Task requirements
Please copy out the lines in the entries that contain "appsettings".

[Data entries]
◇ ◇ ◇ ◇ ◇

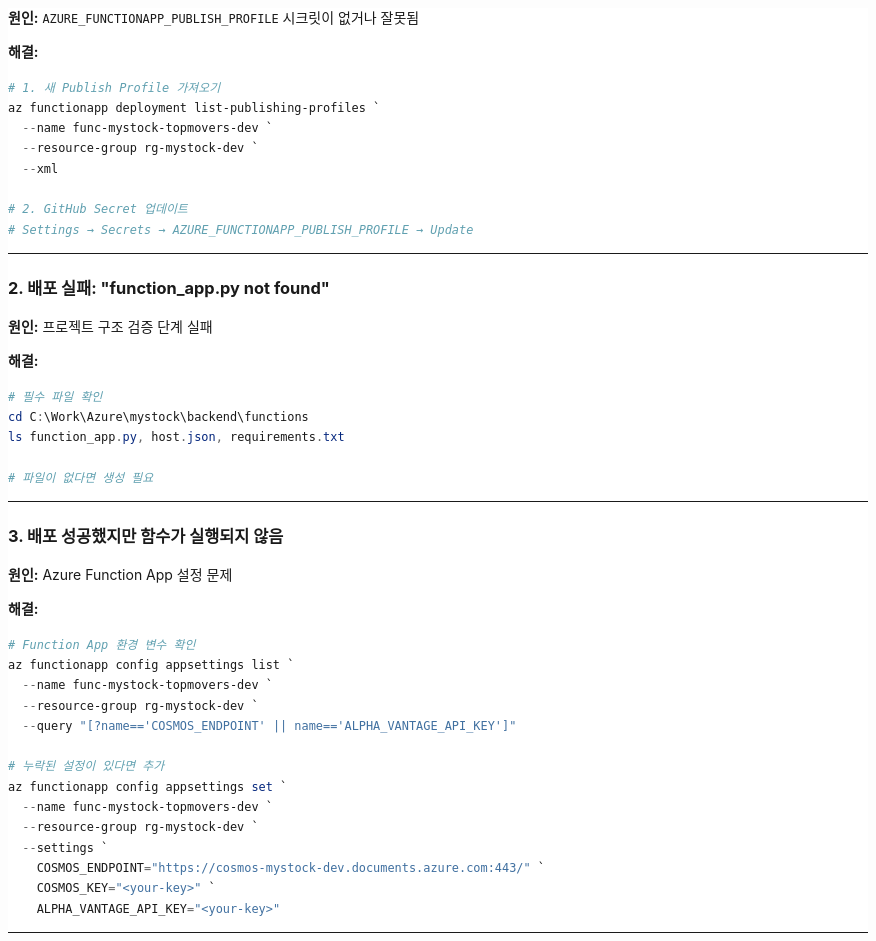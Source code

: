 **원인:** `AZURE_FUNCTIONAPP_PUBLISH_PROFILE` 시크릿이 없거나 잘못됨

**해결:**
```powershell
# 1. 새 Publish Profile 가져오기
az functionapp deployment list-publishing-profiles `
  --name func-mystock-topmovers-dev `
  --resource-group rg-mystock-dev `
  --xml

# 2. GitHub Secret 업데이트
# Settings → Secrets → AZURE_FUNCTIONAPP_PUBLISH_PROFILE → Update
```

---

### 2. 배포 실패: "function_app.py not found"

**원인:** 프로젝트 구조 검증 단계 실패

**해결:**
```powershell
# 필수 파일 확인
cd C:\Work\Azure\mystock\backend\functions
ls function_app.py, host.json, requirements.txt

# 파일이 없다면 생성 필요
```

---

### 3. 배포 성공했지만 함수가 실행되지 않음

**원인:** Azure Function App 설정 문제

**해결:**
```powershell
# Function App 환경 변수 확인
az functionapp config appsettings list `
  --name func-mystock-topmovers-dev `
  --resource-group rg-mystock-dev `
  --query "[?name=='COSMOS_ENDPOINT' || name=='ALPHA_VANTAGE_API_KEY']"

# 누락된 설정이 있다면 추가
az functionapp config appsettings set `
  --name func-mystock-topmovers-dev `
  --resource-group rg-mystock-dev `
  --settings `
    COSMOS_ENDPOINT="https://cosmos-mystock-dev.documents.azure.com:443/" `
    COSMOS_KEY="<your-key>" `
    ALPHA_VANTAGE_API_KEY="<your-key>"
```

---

◇ ◇ ◇ ◇ ◇

Solved exercise
az functionapp config appsettings list `
az functionapp config appsettings set `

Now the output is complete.